WORK REQUEST: Sort through the entries below and pull out lines containing the word "total".

☆ ☆ ☆ ☆ ☆ ☆ ☆

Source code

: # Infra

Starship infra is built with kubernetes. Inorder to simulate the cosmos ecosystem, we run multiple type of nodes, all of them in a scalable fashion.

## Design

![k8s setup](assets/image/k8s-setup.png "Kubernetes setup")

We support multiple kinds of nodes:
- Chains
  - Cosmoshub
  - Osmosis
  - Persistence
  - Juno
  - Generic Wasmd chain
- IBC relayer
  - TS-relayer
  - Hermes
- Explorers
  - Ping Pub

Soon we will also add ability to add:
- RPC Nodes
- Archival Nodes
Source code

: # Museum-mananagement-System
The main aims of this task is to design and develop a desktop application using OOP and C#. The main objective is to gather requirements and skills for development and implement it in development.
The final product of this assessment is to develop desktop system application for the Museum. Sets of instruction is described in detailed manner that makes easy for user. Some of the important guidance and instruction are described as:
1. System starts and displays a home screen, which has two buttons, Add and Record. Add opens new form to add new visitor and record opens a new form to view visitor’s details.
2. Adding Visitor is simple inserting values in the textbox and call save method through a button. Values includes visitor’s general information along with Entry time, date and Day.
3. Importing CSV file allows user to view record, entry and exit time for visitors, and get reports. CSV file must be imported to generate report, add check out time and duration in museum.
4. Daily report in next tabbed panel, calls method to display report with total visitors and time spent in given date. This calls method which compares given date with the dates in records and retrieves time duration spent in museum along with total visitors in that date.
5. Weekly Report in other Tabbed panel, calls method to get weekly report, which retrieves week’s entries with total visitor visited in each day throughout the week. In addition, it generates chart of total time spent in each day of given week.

☆ ☆ ☆ ☆ ☆ ☆ ☆

OUTPUT OF THE EXERCISE:
4. Daily report in next tabbed panel, calls method to display report with total visitors and time spent in given date. This calls method which compares given date with the dates in records and retrieves time duration spent in museum along with total visitors in that date.
5. Weekly Report in other Tabbed panel, calls method to get weekly report, which retrieves week’s entries with total visitor visited in each day throughout the week. In addition, it generates chart of total time spent in each day of given week.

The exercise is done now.